Se *vengo / verrò * a Firenze ci* potremmo * incontrare.  
Se *vengo / verrò * gli  * dovrei * portare un Kindle, che aveva imprestato a un suo amico e mai riavuto indietro. 


_Grazie!_


----------



## Iperione

C'è un problema nel uso dei tempi sin dall'inizio del brano.

Se _Peter mi ha telefonato da Berlino_ l'ha appena fatto, è accaduto da poco, dunque non _partiva per Firenze_, ma _parte, sta partendo o partirà per Firenze_.

Ti spiego nel dettaglio: _ha telefonato_ è un passato prossimo che, nel suo significato più corretto, indica un'azione avvenuta da poco che, spesso, ha effetti anche sul presente o dura ancora nel presente, ha, in sostanza, un valore perfettivo.
_Partiva_ è un imperfetto, un tempo che indica una azione continua nel passato, ha un valore durativo nel passato e di contemporaneità nel passato, senza una diretta conseguenza sul presente.

Quando dici che qualcuno _partiva per Firenze_ e questa persona ha telefonato prima di partire, devi usare un tempo antecedente all'imperfetto che in italiano è il trapassato prossimo: _aveva telefonato_.

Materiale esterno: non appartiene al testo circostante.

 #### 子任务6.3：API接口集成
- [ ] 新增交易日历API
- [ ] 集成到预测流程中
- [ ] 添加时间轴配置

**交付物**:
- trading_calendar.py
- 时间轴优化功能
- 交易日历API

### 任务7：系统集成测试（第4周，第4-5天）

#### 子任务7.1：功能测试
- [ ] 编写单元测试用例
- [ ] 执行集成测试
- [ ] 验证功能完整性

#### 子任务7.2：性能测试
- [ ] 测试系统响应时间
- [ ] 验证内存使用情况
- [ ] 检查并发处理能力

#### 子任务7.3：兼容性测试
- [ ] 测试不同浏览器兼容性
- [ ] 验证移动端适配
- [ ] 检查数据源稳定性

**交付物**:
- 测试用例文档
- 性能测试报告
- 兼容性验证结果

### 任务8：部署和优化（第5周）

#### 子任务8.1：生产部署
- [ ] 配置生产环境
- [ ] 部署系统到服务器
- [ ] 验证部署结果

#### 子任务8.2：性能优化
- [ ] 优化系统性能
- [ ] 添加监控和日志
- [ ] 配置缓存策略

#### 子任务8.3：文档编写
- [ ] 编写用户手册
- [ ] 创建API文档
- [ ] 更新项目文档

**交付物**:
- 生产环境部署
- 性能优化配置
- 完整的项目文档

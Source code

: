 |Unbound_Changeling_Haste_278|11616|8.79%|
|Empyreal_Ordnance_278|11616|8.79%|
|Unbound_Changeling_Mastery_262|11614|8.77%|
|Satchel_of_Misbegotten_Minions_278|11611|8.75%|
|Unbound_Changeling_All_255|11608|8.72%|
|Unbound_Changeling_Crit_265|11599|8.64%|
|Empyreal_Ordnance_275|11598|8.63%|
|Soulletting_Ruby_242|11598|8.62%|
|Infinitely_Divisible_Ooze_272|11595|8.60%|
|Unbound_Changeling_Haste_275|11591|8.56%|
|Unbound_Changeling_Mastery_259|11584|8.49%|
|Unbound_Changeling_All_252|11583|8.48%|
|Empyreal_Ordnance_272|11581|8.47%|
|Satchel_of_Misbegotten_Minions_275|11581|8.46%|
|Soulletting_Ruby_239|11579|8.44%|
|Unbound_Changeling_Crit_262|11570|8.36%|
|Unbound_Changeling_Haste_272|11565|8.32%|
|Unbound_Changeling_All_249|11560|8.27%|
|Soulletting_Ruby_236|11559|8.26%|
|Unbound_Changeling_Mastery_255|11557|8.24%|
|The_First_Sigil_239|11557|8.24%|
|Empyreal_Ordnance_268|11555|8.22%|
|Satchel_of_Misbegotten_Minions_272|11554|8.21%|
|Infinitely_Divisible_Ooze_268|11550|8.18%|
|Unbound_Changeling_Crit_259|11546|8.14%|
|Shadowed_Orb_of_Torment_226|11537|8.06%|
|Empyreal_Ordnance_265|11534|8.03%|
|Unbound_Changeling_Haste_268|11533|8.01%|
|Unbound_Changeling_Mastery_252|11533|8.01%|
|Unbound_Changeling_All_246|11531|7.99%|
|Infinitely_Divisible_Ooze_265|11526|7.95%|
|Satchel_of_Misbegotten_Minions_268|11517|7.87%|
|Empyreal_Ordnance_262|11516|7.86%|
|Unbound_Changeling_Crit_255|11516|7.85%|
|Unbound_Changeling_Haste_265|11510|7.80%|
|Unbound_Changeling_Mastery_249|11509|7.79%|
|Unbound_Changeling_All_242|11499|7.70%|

Purtroppo l'uso dei tempi e dei modi corretti, la cosiddetta "consecutio temporum", è uno degli aspetti più complessi dell'italiano, nel cui uso anche i madrelingua hanno grosse difficoltà.
Ti scrivo il brano corretto:

[Peter] mi *aveva telefonato* da Berlino. *Partiva* per Firenze. *Avevano deciso* di girare una parte del film sulle colline intorno a Firenze. 
Se *fossi venuto* a Firenze ci *saremmo potuti incontrare*. 
Se *fossi venuto* gli *avrei dovuto portare* un Kindle, che aveva imprestato a un suo amico e mai riavuto indietro. 

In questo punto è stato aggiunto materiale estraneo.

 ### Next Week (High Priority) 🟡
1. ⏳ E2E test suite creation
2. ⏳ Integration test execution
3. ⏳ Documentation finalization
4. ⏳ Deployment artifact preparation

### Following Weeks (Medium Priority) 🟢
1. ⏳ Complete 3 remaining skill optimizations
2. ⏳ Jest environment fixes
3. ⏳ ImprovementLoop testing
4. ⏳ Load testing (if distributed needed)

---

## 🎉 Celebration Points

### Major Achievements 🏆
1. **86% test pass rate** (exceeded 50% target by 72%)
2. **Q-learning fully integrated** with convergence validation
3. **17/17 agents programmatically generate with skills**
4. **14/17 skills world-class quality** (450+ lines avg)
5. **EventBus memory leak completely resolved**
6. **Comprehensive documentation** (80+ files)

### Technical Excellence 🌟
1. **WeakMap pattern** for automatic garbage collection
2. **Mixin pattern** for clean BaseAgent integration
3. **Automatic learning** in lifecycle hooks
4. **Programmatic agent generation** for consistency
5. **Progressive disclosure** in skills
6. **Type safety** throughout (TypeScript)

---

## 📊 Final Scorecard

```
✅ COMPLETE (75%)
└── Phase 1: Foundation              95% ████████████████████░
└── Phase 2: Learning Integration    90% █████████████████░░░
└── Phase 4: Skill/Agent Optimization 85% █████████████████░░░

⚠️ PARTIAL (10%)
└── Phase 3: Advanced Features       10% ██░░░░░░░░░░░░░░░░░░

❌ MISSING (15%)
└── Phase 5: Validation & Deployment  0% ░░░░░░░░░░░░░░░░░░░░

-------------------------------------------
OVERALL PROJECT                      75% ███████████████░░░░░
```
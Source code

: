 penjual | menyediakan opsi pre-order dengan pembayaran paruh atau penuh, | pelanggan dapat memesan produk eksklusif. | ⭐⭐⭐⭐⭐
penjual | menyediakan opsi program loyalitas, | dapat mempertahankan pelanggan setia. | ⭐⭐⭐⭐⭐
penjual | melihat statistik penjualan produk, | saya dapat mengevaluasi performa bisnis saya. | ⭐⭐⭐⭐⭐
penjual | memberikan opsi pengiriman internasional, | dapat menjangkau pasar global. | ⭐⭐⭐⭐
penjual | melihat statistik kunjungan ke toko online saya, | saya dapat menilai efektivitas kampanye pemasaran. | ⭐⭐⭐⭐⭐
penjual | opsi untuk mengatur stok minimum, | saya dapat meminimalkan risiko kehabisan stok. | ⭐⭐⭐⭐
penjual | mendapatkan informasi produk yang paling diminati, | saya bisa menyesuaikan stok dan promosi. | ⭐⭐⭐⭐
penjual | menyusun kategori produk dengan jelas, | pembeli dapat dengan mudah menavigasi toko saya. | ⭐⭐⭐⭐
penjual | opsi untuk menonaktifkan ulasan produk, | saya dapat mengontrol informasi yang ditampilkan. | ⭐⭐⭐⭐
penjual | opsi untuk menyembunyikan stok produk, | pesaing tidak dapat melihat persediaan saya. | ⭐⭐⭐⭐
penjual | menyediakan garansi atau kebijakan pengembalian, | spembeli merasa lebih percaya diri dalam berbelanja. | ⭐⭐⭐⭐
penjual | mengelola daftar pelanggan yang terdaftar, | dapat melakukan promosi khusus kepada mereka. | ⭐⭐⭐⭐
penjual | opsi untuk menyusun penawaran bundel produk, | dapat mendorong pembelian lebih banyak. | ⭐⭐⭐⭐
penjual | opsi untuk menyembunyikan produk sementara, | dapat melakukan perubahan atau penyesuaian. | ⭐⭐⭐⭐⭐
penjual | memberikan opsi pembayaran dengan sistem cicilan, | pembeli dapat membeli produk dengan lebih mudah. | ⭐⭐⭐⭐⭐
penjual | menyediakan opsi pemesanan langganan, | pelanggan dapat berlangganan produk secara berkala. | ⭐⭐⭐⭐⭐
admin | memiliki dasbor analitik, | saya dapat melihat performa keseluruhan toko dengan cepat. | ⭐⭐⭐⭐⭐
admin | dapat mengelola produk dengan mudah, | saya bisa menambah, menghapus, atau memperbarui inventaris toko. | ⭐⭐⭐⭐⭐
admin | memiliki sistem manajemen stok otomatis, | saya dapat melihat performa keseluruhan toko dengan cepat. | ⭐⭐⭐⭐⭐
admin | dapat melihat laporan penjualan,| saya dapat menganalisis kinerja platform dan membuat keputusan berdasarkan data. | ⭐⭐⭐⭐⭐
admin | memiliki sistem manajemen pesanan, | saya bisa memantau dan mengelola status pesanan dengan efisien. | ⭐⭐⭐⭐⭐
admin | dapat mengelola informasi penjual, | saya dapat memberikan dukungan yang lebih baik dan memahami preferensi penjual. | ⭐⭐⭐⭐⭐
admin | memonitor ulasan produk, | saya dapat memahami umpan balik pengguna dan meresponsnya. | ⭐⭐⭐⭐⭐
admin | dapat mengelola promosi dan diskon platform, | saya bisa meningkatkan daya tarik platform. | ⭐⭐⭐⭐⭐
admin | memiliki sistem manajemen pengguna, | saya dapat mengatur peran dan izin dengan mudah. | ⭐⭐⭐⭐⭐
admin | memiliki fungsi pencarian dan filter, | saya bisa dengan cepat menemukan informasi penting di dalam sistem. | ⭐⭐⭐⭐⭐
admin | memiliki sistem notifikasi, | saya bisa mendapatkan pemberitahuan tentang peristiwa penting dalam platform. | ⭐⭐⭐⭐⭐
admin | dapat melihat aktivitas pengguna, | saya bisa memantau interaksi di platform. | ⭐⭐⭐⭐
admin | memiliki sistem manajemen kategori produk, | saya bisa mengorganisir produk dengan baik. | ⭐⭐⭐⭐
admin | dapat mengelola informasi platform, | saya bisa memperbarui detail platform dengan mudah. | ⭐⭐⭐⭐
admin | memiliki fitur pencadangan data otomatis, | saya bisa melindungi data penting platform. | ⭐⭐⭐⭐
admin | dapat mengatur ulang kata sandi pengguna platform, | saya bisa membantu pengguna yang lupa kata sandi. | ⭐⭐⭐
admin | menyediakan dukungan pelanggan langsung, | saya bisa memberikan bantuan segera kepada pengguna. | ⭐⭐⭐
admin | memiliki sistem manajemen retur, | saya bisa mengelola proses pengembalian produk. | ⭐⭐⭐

Ho corretto anche il periodo ipotetico perché, dal contesto, mi sembra più corretto l'uso di un periodo ipotetico della possibilità.


----------



## zipp404

Chiarissimo.  _Grazie!  _ 

Parlando di un azione, di un evento che _ è appena avvenuto e riportando quello che Peter mi ha appena detto_ riguardo a ciò che lui vorrebbe che io faccia nel presente o in un futuro prossimo (non lontano), è corretto parafrasarlo in questo modo _?_

Mi ha telefonato da Berlino. Dice che *parte *per Firenze. Hanno deciso di girare una parte del film sulle colline intorno a Firenze. 
_Dice che_ se *vengo *a Firenze ci *potremmo* incontrare. 
[Dice che] Se *vengo **dovrò *portargli un Kindle, che aveva imprestato a un suo amico e mai riavuto indietro.

.


----------



## Iperione

Esattamente. 

L'unico piccolo appunto è su quei *Dice*: visto che ha detto quelle cose durante la telefonata, che non sta avvenendo in quel momento, ma è avvenuta da poco, sarebbe meglio usare il passato prossimo: *ha detto*.

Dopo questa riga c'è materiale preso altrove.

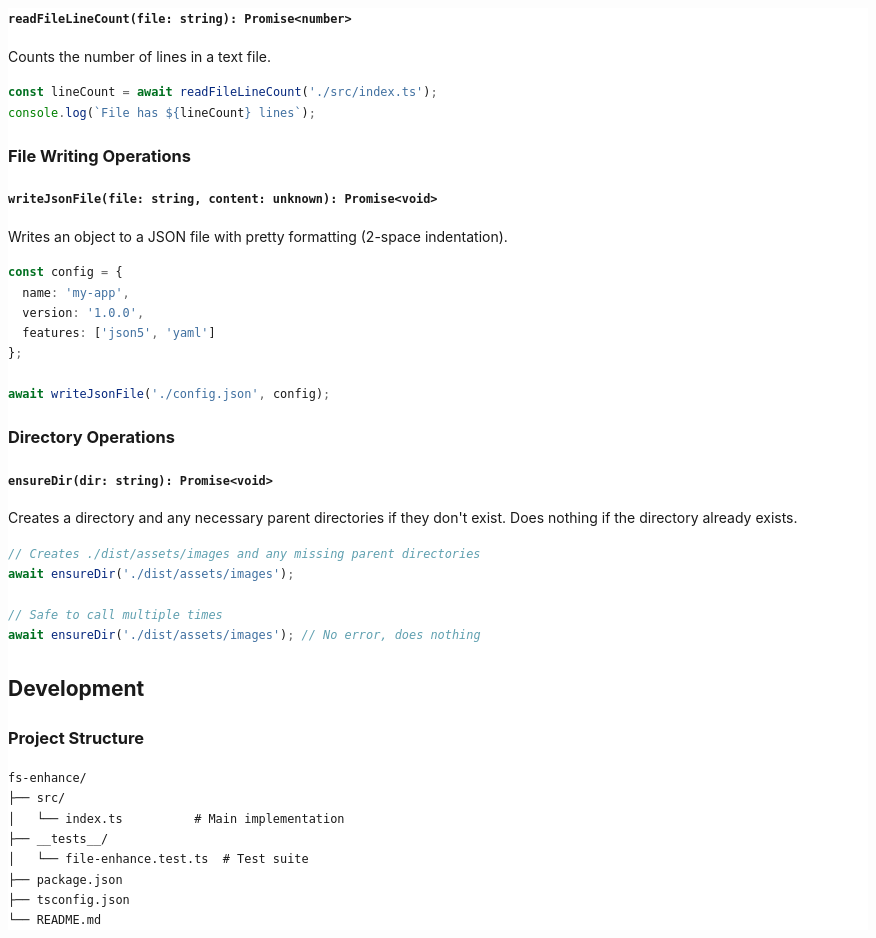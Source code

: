 #### `readFileLineCount(file: string): Promise<number>`

Counts the number of lines in a text file.

```typescript
const lineCount = await readFileLineCount('./src/index.ts');
console.log(`File has ${lineCount} lines`);
```

### File Writing Operations

#### `writeJsonFile(file: string, content: unknown): Promise<void>`

Writes an object to a JSON file with pretty formatting (2-space indentation).

```typescript
const config = {
  name: 'my-app',
  version: '1.0.0',
  features: ['json5', 'yaml']
};

await writeJsonFile('./config.json', config);
```

### Directory Operations

#### `ensureDir(dir: string): Promise<void>`

Creates a directory and any necessary parent directories if they don't exist. Does nothing if the directory already exists.

```typescript
// Creates ./dist/assets/images and any missing parent directories
await ensureDir('./dist/assets/images');

// Safe to call multiple times
await ensureDir('./dist/assets/images'); // No error, does nothing
```

## Development

### Project Structure

```
fs-enhance/
├── src/
│   └── index.ts          # Main implementation
├── __tests__/
│   └── file-enhance.test.ts  # Test suite
├── package.json
├── tsconfig.json
└── README.md
```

Riguardo al periodo ipotetico, c'è qualche piccola cosa da correggere.
Puoi comporlo in due modi: come periodo ipotetico della realtà e come periodo ipotetico della possibilità, te li scrivo nell'ordine:


_Dice che_ se *vengo *a Firenze, ci *possiamo* incontrare. [Dice che] Se *vengo*, *dovrò *portargli un Kindle, che aveva imprestato a un suo amico e mai riavuto indietro.
_Dice che_ se *venissi *a Firenze, ci *potremmo* incontrare. [Dice che] Se *venissi*, *dovrei* portargli un Kindle, che aveva imprestato a un suo amico e mai riavuto indietro.


----------



## zipp404

Chiarissimo.  Molte grazie.

Per ricominciare e usando il passato prossimo (il quale, come hai già segnalato, indica un'azione avvenuta da poco che, spesso, ha effetti anche sul presente o dura ancora nel presente):

Mi ha telefonato da Berlino. Ha detto che sarebbe partito per Firenze. (Hanno deciso di girare una parte del film sulle colline intorno a Firenze.)
Ha detto che se fossi venuto a Firenze, ci saremmo potuti incontrare.  Se fossi venuto, gli avrei dovuto portare un Kindle, che aveva imprestato a un suo amico e mai riavuto indietro.

Grazie ancora_*!*_


----------



## Iperione

zipp404 said:


> Chiarissimo.  Molte grazie.
> 
> Per ricominciare e usando il passato prossimo (il quale, come hai già segnalato, indica un'azione avvenuta da poco che, spesso, ha effetti anche sul presente o dura ancora nel presente):
> 
> Mi ha telefonato da Berlino. Ha detto che sarebbe partito per Firenze. (Hanno deciso di girare una parte del film sulle colline intorno a Firenze.)
> Ha detto che se fossi venuto a Firenze, ci saremmo potuti incontrare.  Se fossi venuto, gli avrei dovuto portare un Kindle, che aveva imprestato a un suo amico e mai riavuto indietro.
> 
> Grazie  ancora_*!*_



Così è perfetto.


----------



## laurentius87

zipp404 said:


> Chiarissimo.  Molte grazie.
> 
> Per ricominciare e usando il passato prossimo (il quale, come hai già segnalato, indica un'azione avvenuta da poco che, spesso, ha effetti anche sul presente o dura ancora nel presente):
> 
> Mi ha telefonato da Berlino. Ha detto che sarebbe partito per Firenze. (Hanno deciso di girare una parte del film sulle colline intorno a Firenze.)
> Ha detto che se fossi venuto a Firenze, ci saremmo potuti incontrare.  Se fossi venuto, gli avrei dovuto portare un Kindle, che aveva imprestato a un suo amico e mai riavuto indietro.
> 
> Grazie  ancora_*!*_



Perfetto, direi. Alla fine è il solito dilemma del periodo ipotetico dell'irrealtà reso con l'indicativo imperfetto, uso sempre più comune specie all'orale ma tendenzialmente da evitare allo scritto.


----------



## marco.cur

[Peter] mi ha telefonato da Berlino. Partiva per Firenze. Non vedo cosa ci sia di sbagliato.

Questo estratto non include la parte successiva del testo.